Hallman psyched for postseason

For the first time since donning a Kansas University basketball uniform, Erica Hallman will be able to say she has been there and done that.

Hallman will be participating in a postseason game. The Jayhawks will meet Northern Iowa in a WNIT preliminary-round contest at 7 p.m. Thursday in Allen Fieldhouse.

“In high school, I did it every year,” she said. “This is unfamiliar territory, but one I’m excited about.”

Hallman, a 5-foot-8 senior from suburban Cincinnati, has been a fixture on the fieldhouse floor for four years. She has been a point guard. She has been an off-guard. In either role, she has been one of the most accurate three-point shooters in school history.
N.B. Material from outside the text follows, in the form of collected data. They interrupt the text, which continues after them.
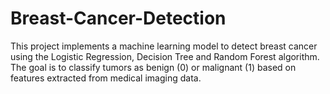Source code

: # Breast-Cancer-Detection
This project implements a machine learning model to detect breast cancer using the Logistic Regression, Decision Tree and Random Forest algorithm. The goal is to classify tumors as benign (0) or malignant (1) based on features extracted from medical imaging data.
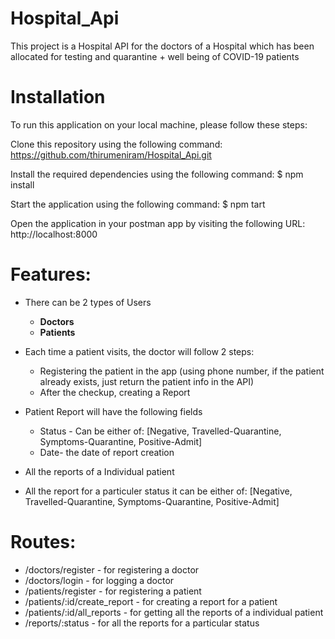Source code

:# Hospital_Api

This project is a Hospital API for the doctors of a Hospital which has been allocated for testing and quarantine + well being of COVID-19 patients

# Installation

To run this application on your local machine, please follow these steps:

Clone this repository using the following command: https://github.com/thirumeniram/Hospital_Api.git

Install the required dependencies using the following command: $ npm install

Start the application using the following command: $ npm  tart

Open the application in your postman app by visiting the following URL: http://localhost:8000

# Features:

- There can be 2 types of Users
  - **Doctors**
  - **Patients**


- Each time a patient visits, the doctor will follow 2 steps:

  - Registering the patient in the app (using phone number, if the patient already exists, just return the patient info in the API)
  - After the checkup, creating a Report

- Patient Report will have the following fields
  
  - Status - Can be either of: [Negative, Travelled-Quarantine, Symptoms-Quarantine, Positive-Admit]
  - Date- the date of report creation

- All the reports of a Individual patient

- All the report for a particuler status it can be either of: [Negative, Travelled-Quarantine, Symptoms-Quarantine, Positive-Admit]


# Routes:

 - /doctors/register           - for registering a doctor
 - /doctors/login              - for logging a doctor
 - /patients/register          - for registering a patient
 - /patients/:id/create_report - for creating a report for a patient
 - /patients/:id/all_reports   - for getting all the reports of a individual patient
 - /reports/:status            - for all the reports for a particular status
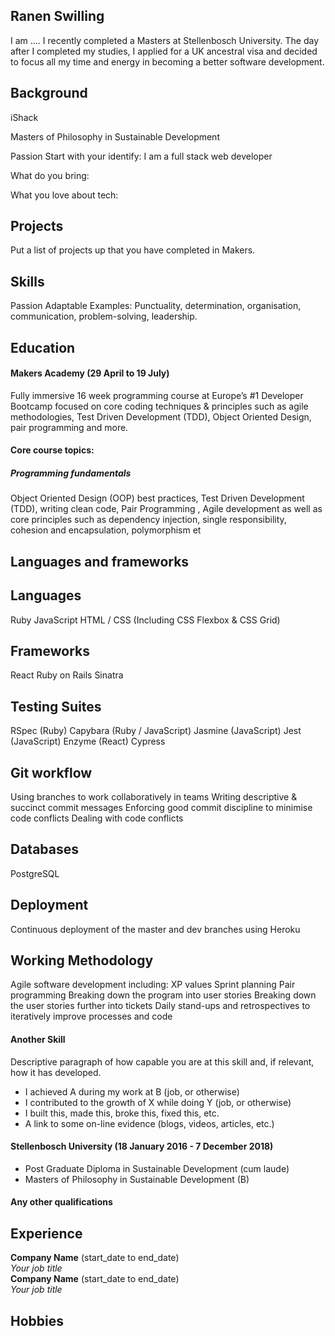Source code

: ## Ranen Swilling

I am .... I recently completed a Masters at Stellenbosch University. The day after I completed my studies, I applied for a UK ancestral visa and decided to focus all my time and energy in becoming a better software development. 

## Background
iShack 

Masters of Philosophy in Sustainable Development

Passion 
Start with your identify: 
I am a full stack web developer

What do you bring: 

What you love about tech: 

## Projects
Put a list of projects up that you have completed in Makers. 

## Skills
Passion
Adaptable
Examples:
Punctuality, determination, organisation, communication, problem-solving, leadership. 

## Education

#### Makers Academy (29 April to 19 July)
Fully immersive 16 week programming course at Europe’s #1 Developer Bootcamp focused on core coding techniques & principles such as agile methodologies, Test Driven Development (TDD), Object Oriented Design, pair programming and more.

#### Core course topics:

##### Programming fundamentals
Object Oriented Design (OOP) best practices, Test Driven Development (TDD), writing clean code, Pair Programming , Agile development as well as core principles such as dependency injection, single responsibility, cohesion and encapsulation, polymorphism et

## Languages and frameworks
## Languages

Ruby
JavaScript
HTML / CSS (Including CSS Flexbox & CSS Grid)

## Frameworks

React
Ruby on Rails
Sinatra

## Testing Suites

RSpec (Ruby)
Capybara (Ruby / JavaScript)
Jasmine (JavaScript)
Jest (JavaScript)
Enzyme (React)
Cypress

## Git workflow

Using branches to work collaboratively in teams
Writing descriptive & succinct commit messages
Enforcing good commit discipline to minimise code conflicts
Dealing with code conflicts

## Databases

PostgreSQL

## Deployment

Continuous deployment of the master and dev branches using Heroku

## Working Methodology

Agile software development including:
XP values
Sprint planning
Pair programming
Breaking down the program into user stories
Breaking down the user stories further into tickets
Daily stand-ups and retrospectives to iteratively improve processes and code

#### Another Skill

Descriptive paragraph of how capable you are at this skill and, if relevant, how it has developed.

- I achieved A during my work at B (job, or otherwise)
- I contributed to the growth of X while doing Y (job, or otherwise)
- I built this, made this, broke this, fixed this, etc.
- A link to some on-line evidence (blogs, videos, articles, etc.)

#### Stellenbosch University (18 January 2016 - 7 December 2018)

- Post Graduate Diploma in Sustainable Development (cum laude)
- Masters of Philosophy in Sustainable Development (B)

#### Any other qualifications

## Experience

**Company Name** (start_date to end_date)    
*Your job title*  
**Company Name** (start_date to end_date)   
*Your job title*  

## Hobbies


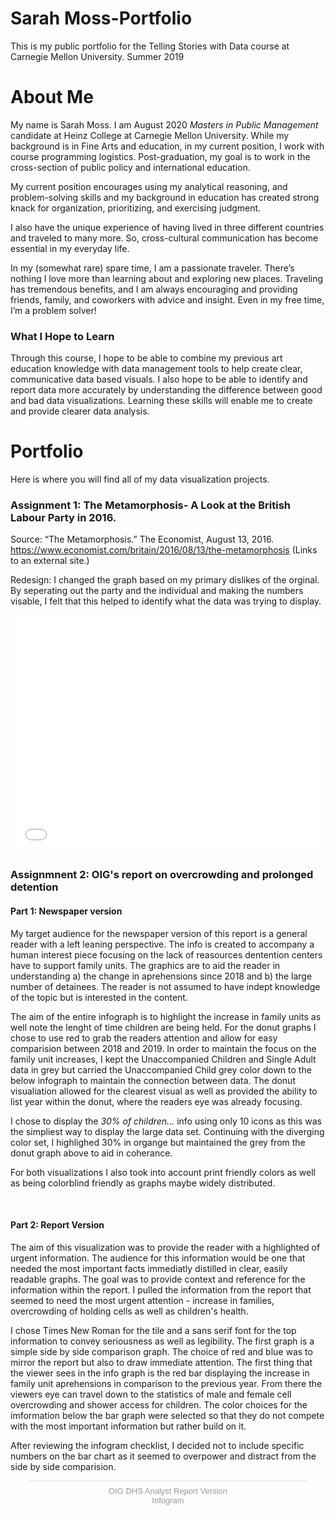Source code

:# Sarah Moss-Portfolio
This is my public portfolio for the Telling Stories with Data course at Carnegie Mellon University. 
Summer 2019



# About Me
  My name is Sarah Moss. I am August 2020 _Masters in Public Management_ candidate at Heinz College at Carnegie Mellon University. While my background is in Fine Arts and education, in my current position, I work with course programming logistics. Post-graduation, my goal is to work in the cross-section of public policy and international education. 

  My current position encourages using my analytical reasoning, and problem-solving skills and my background in education has created strong knack for organization, prioritizing, and exercising judgment. 

  I also have the unique experience of having lived in three different countries and traveled to many more. So, cross-cultural communication has become essential in my everyday life.  

  In my (somewhat rare) spare time, I am a passionate traveler. There’s nothing I love more than learning about and exploring new places.  Traveling has tremendous benefits, and I am always encouraging and providing friends, family, and coworkers with advice and insight. Even in my free time, I’m a problem solver!
 


### What I Hope to Learn
  Through this course, I hope to be able to combine my previous art education knowledge with data management tools to help create clear, communicative data based visuals. I also hope to be able to identify and report data more accurately by understanding the difference between good and bad data visualizations. Learning these skills will enable me to create and provide clearer data analysis. 



# Portfolio
  Here is where you will find all of my data visualization projects.

### Assignment 1: The Metamorphosis- A Look at the British Labour Party in 2016.

   Source: “The Metamorphosis.” The Economist, August 13, 2016. https://www.economist.com/britain/2016/08/13/the-metamorphosis (Links to an external site.)

 Redesign: 
   I changed the graph based on my primary dislikes of the orginal. By seperating out the party and the individual and making the numbers visable, I felt that this helped to identify what the data was trying to display. 
   
   

<iframe title="Left - Click " aria-label="Bar Chart" id="datawrapper-chart-qEib3" src="//datawrapper.dwcdn.net/qEib3/2/" scrolling="no" frameborder="0" style="width: 0; min-width: 100% !important; border: none;" height="382"></iframe><script type="text/javascript">!function(){"use strict";window.addEventListener("message",function(a){if(void 0!==a.data["datawrapper-height"])for(var e in a.data["datawrapper-height"]){var t=document.getElementById("datawrapper-chart-"+e)||document.querySelector("iframe[src*='"+e+"']");t&&(t.style.height=a.data["datawrapper-height"][e]+"px")}})}();</script>


### Assignmnent 2: OIG's report on overcrowding and prolonged detention

#### Part 1: Newspaper version

My target audience for the newspaper version of this report is a general reader with a left leaning perspective. The info is created to accompany a human interest piece focusing on the lack of reasources dentention centers have to support family units. The graphics are to aid the reader in understanding a) the change in aprehensions since 2018 and b) the large number of detainees. The reader is not assumed to have indept knowledge of the topic but is interested in the content.

The aim of the entire infograph is to highlight the increase in family units as well note the lenght of time children are being held. For the donut graphs I chose to use red to grab the readers attention and allow for easy comparision between 2018 and 2019. In order to maintain the focus on the family unit increases, I kept the Unaccompanied Children and Single Adult data in grey but carried the Unaccompanied Child grey color down to the below infograph to maintain the connection between data. The donut visualiation allowed for the clearest visual as well as provided the ability to list year within the donut, where the readers eye was already focusing.

I chose to display the _30% of children..._ info using only 10 icons as this was the simpliest way to display the large data set. Continuing with the diverging color set, I highlighed 30% in organge but maintained the grey from the donut graph above to aid in coherance.

For both visualizations I also took into account print friendly colors as well as being colorblind friendly as graphs maybe widely distributed.

<amp-iframe width="550" height="1028" layout="responsive" sandbox="allow-scripts allow-same-origin allow-popups" resizable allowfullscreen frameborder="0" src="https://e.infogram.com/549e5669-8895-4c2f-99e1-c8479cccec16?src=embed"><div style="visibility: hidden" overflow tabindex=0 role=button aria-label="Loading..." placeholder>Loading...</div></amp-iframe>




#### Part 2: Report Version

The aim of this visualization was to provide the reader with a highlighted of urgent information. The audience for this information would be one that needed the most important facts immediatly distilled in clear, easily readable graphs. The goal was to provide context and reference for the information within the report. I pulled the information from the report that seemed to need the most urgent attention - increase in families, overcrowding of holding cells as well as children's health.

I chose Times New Roman for the tile and a sans serif font for the top information to convey seriousness as well as legibility. The first graph is a simple side by side comparison graph. The choice of red and blue was to mirror the report but also to draw immediate attention. The first thing that the viewer sees in the info graph is the red bar displaying the increase in family unit aprehensions in comparison to the previous year. From there the viewers eye can travel down to the statistics of male and female cell overcrowding and shower access for children. The color choices for the imformation below the bar graph were selected so that they do not compete with the most important information but rather build on it. 

After reviewing the infogram checklist, I decided not to include specific numbers on the bar chart as it seemed to overpower and distract from the side by side comparision. 

<div class="infogram-embed" data-id="d4ef7599-841a-4af7-9b5a-4b28a81b5899" data-type="interactive" data-title="OIG DHS Analyst Report Version"></div><script>!function(e,t,s,i){var n="InfogramEmbeds",o=e.getElementsByTagName("script")[0],d=/^http:/.test(e.location)?"http:":"https:";if(/^\/{2}/.test(i)&&(i=d+i),window[n]&&window[n].initialized)window[n].process&&window[n].process();else if(!e.getElementById(s)){var r=e.createElement("script");r.async=1,r.id=s,r.src=i,o.parentNode.insertBefore(r,o)}}(document,0,"infogram-async","https://e.infogram.com/js/dist/embed-loader-min.js");</script><div style="padding:8px 0;font-family:Arial!important;font-size:13px!important;line-height:15px!important;text-align:center;border-top:1px solid #dadada;margin:0 30px"><a href="https://infogram.com/d4ef7599-841a-4af7-9b5a-4b28a81b5899" style="color:#989898!important;text-decoration:none!important;" target="_blank">OIG DHS Analyst Report Version</a><br><a href="https://infogram.com" style="color:#989898!important;text-decoration:none!important;" target="_blank" rel="nofollow">Infogram</a></div>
At one point this season, Hallman was shooting better than 40 percent from beyond the arc, but that number has tailed to 37.2 percent – still good, but at the same time a barometer of the Jayhawks’ strange season.

KU won its first 12 games – all at home – then struggled against Big 12 Conference foes and staggered to a 16-12 record.

“It’s been a roller-coaster year,” Hallman said. “Now we have to take (the WNIT) as a new season.”

Hallman was the ringleader in the shining moment of the conference season. She scored a career-high 29 points in an 81-71 overtime victory over Missouri on Feb. 25 in Allen Fieldhouse.

Of the 64 teams selected for the NCAA Tournament, Missouri is one of only two teams the Jayhawks defeated. The other was Pepperdine, but the Waves finished with a 14-16 record and earned an NCAA bid strictly because they won the West Coast Conference postseason tournament.

Since that victory over Mizzou, the Jayhawks have suffered back-to-back losses to Kansas State – the first in the regular-season finale, the other four days later in the first round of the Big 12 tournament in Dallas.

“We were kind of frustrated how we played down there,” Hallman said. “We didn’t have a lot of fire for whatever reason, and we didn’t play hard.”

But they didn’t put their uniforms away after that loss in Dallas. Even though they had finished 10th in the Big 12 regular-season standings, the Jayhawks still had a winning overall record, and they remained a viable postseason candidate.

Thus coach Bonnie Henrickson continued to conduct practices.

“We were in a weird place,” Hallman said. “We wondered, ‘Oh, what are we practicing for?’ But I think we got the best out of those three or four days of practice.”

Monday night, Hallman and her teammates gathered to watch the NCAA Tournament selection show. They knew they wouldn’t make that field, but they kept their fingers crossed.

“That show ended about 7 (p.m.), and Bonnie said we should know something in an hour or hour and a half,” Hallman said. “But it was about three hours later before she heard something.”

Henrickson called her players just before 10 p.m., and they engaged in the inevitable cheering, fist-pumping, etc. That euphoria has long since ended, however.

“Now,” Hallman said, “we have to make the best of it.”